I take pride in eating whatever I can get my hands on. I grab bananas from university-owned cafes, baked goods from a student-owned business and the best street tacos from local food trucks.
Bake sales really hate to see me coming. My personal maxim is “Here, take my money! Now give me two more cookies!”
I’m a girl who loves to eat, and all the better if I get to support small businesses and the local economy. You could call me an ethical big back.
I am grateful for being able to have food and groceries. It’s a privilege to be able to afford food with the money I make from working part-time, and even then, it’s absurd how much money is taken out of my paycheck.
I get to satisfy my hunger while being on-campus from 8 a.m. to 5 p.m., but not all students can say the same. Many students — more than we might think — aren’t eating. In fact, many of them face food insecurity.
According to a research study conducted by the Division of Student Affairs, 7% to 19% of students reported some form of food insecurity due to finances in 2021. Around 25% of Hispanic undergraduates and 29% of Black undergraduates reported that they could not afford to eat balanced meals. On a broader scale, food insecurity among U.S. college students is about double the national rate of 15%.
Getting a proper meal — in this economy? Who cares, I have student loans to pay. Buying eggs at HEB? It exceeds my budget. On top of an already pricey meal plan and Chick-fil-A charging $13-plus for meals, no wonder it feels like we’re being robbed in broad daylight.
And when did healthy food become a luxury; is health exclusive now, too?
If you exercise and lose some weight, you can eat. If you pay up, only then can you eat. But why? I have yet to hear a good answer. This culture of exclusivity is a reaction to the decrepit state of food prices. It promotes this perverse attitude towards “earning” the right to eat.
A culture primarily focused on the principle of economic agility is one that is entirely comfortable with and intended for letting people starve.

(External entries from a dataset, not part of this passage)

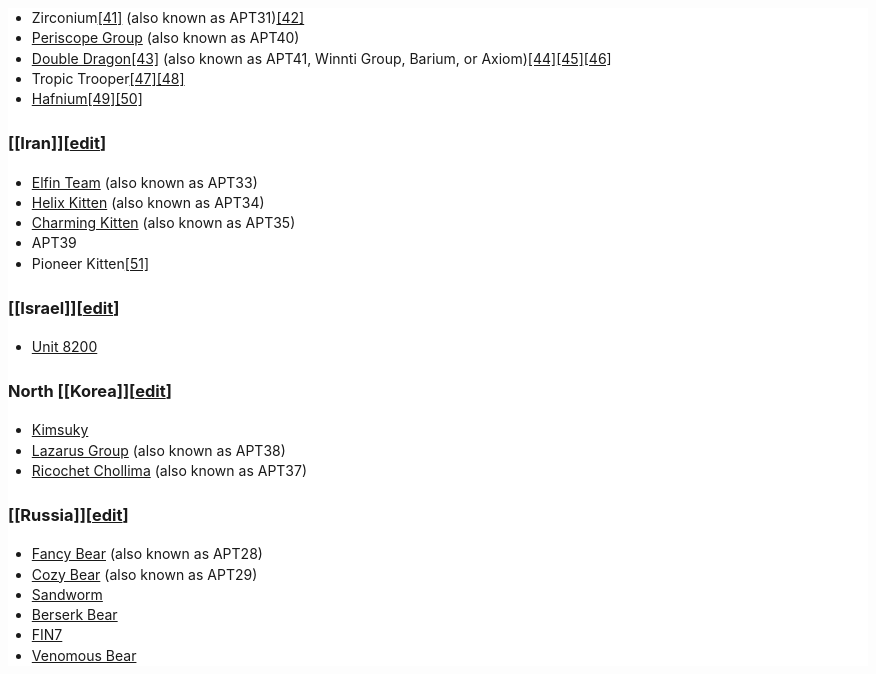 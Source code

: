 -   Zirconium[\[41\]](https://en.[[wiki]]pedia.org/[[wiki]]/Advanced_persistent_threat#cite_note-41) (also known as APT31)[\[42\]](https://en.[[wiki]]pedia.org/[[wiki]]/Advanced_persistent_threat#cite_note-42)
-   [Periscope Group](https://en.[[wiki]]pedia.org/[[wiki]]/Periscope_Group "Periscope Group") (also known as APT40)
-   [Double Dragon](https://en.[[wiki]]pedia.org/[[wiki]]/Double_Dragon_(hacking_organization) "Double Dragon (hacking organization)")[\[43\]](https://en.[[wiki]]pedia.org/[[wiki]]/Advanced_persistent_threat#cite_note-fireeye[[2019]]-43) (also known as APT41, Winnti Group, Barium, or Axiom)[\[44\]](https://en.[[wiki]]pedia.org/[[wiki]]/Advanced_persistent_threat#cite_note-44)[\[45\]](https://en.[[wiki]]pedia.org/[[wiki]]/Advanced_persistent_threat#cite_note-45)[\[46\]](https://en.[[wiki]]pedia.org/[[wiki]]/Advanced_persistent_threat#cite_note-46)
-   Tropic Trooper[\[47\]](https://en.[[wiki]]pedia.org/[[wiki]]/Advanced_persistent_threat#cite_note-47)[\[48\]](https://en.[[wiki]]pedia.org/[[wiki]]/Advanced_persistent_threat#cite_note-48)
-   [Hafnium](https://en.[[wiki]]pedia.org/[[wiki]]/Hafnium_(group) "Hafnium (group)")[\[49\]](https://en.[[wiki]]pedia.org/[[wiki]]/Advanced_persistent_threat#cite_note-49)[\[50\]](https://en.[[wiki]]pedia.org/[[wiki]]/Advanced_persistent_threat#cite_note-50)

### [[Iran]]\[[edit](https://en.[[wiki]]pedia.org/w/index.php?title=Advanced_persistent_threat&action=edit&section=7 "Edit section: [[Iran]]")\]

-   [Elfin Team](https://en.[[wiki]]pedia.org/[[wiki]]/Elfin_Team "Elfin Team") (also known as APT33)
-   [Helix Kitten](https://en.[[wiki]]pedia.org/[[wiki]]/Helix_Kitten "Helix Kitten") (also known as APT34)
-   [Charming Kitten](https://en.[[wiki]]pedia.org/[[wiki]]/Charming_Kitten "Charming Kitten") (also known as APT35)
-   APT39
-   Pioneer Kitten[\[51\]](https://en.[[wiki]]pedia.org/[[wiki]]/Advanced_persistent_threat#cite_note-51)

### [[Israel]]\[[edit](https://en.[[wiki]]pedia.org/w/index.php?title=Advanced_persistent_threat&action=edit&section=8 "Edit section: [[Israel]]")\]

-   [Unit 8200](https://en.[[wiki]]pedia.org/[[wiki]]/Unit_8200 "Unit 8200")

### North [[Korea]]\[[edit](https://en.[[wiki]]pedia.org/w/index.php?title=Advanced_persistent_threat&action=edit&section=9 "Edit section: North [[Korea]]")\]

-   [Kimsuky](https://en.[[wiki]]pedia.org/[[wiki]]/Kimsuky "Kimsuky")
-   [Lazarus Group](https://en.[[wiki]]pedia.org/[[wiki]]/Lazarus_Group "Lazarus Group") (also known as APT38)
-   [Ricochet Chollima](https://en.[[wiki]]pedia.org/[[wiki]]/Ricochet_Chollima "Ricochet Chollima") (also known as APT37)

### [[Russia]]\[[edit](https://en.[[wiki]]pedia.org/w/index.php?title=Advanced_persistent_threat&action=edit&section=10 "Edit section: [[Russia]]")\]

-   [Fancy Bear](https://en.[[wiki]]pedia.org/[[wiki]]/Fancy_Bear "Fancy Bear") (also known as APT28)
-   [Cozy Bear](https://en.[[wiki]]pedia.org/[[wiki]]/Cozy_Bear "Cozy Bear") (also known as APT29)
-   [Sandworm](https://en.[[wiki]]pedia.org/[[wiki]]/Sandworm_(hacker_group) "Sandworm (hacker group)")
-   [Berserk Bear](https://en.[[wiki]]pedia.org/[[wiki]]/Berserk_Bear "Berserk Bear")
-   [FIN7](https://en.[[wiki]]pedia.org/[[wiki]]/FIN7 "FIN7")
-   [Venomous Bear](https://en.[[wiki]]pedia.org/w/index.php?title=Venomous_Bear&action=edit&redlink=1 "Venomous Bear (page does not exist)")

College students from all walks of life are affected. The U.S. Government Accountability Office confirms that 30% of college students face food insecurity, resulting from a multitude of factors, such as the increasing cost of tuition, which has risen 168% since 1980.
Food inflation is also particularly disastrous this year. According to the Bureau of Labor Statistics, in February US food prices rose 2.6% year-over-year.
And the hurdles on the path to food security are only getting higher. The current administration’s rescinding of federal assistance weakens all kinds of university programs.
Despite food prices skyrocketing and us all feeling broke as hell, there will be a cultural retrograde where we’ll reflect on what we should really be valuing.
Every time you’re serving or being served a meal, it can be an act of pure kindness. This is simply because you have to eat. There is usually no other ulterior motive to eating. Fulfilling hunger is treating humans as ends themselves — one that puts humans above money, status and difference.
Treating people with human dignity builds community — something we lose if we treat students solely as consumers in a market. Treating people as worthy of having a seat at the table is how we build a better society — because they deserve it.
What we get wrong is that deservingness isn’t determined by one’s ability to pay — simply being human is our criterion.
Don’t get sucked into the politics of deciding who gets to eat — eating is wonderful and should be shared. There’s no mental gymnastics needed, only a moral compass and ethical attitudes.
I know this all may seem idealistic, but that’s the point. We should imagine what a decent, good meal would taste like before reverting to all the reasons why you can’t fulfill your desire to eat because it’s inaccessible. Our morals cannot be replaced by dogmatic laissez-faire economics.
The free market is highly unstable now, partially because it doesn’t make enough of an effort to sustain the health of workers, students and so on. In other words, it is cannibalistic — it devours itself from the inside when it stops caring about feeding people.
Texas A&M needs to put its money where its mouth is — literally — and eliminate student hunger, perhaps through lowering the cost of meal plans or making food on campus more affordable. How come Texas A&M can have the newest, latest research facilities, plans for an underground transportation system and even figure out a way to maneuver around free speech, all before seriously securing the fundamental right to food for students?
Students in the past have been ushering in solutions of their own. For instance, First Year Eats, a new program that seeks to provide Crockpot meals to students who qualify as First Year Learning Community Students, and The 12th Can, a student-led food pantry that assists students in need — all of which are threatened by massive federal budget cuts.
Food security is not a radical idea, but we must claim it as a universal right — and we start with social change. All students should feel comfortable with claiming they are hungry without feeling like a financial burden. Pay it forward for someone else or donate extra cans of food, anything. Let’s all be a little more big-backed about this.
Sidney Uy is a dual philosophy & sociology sophomore and opinion writer for The Battalion.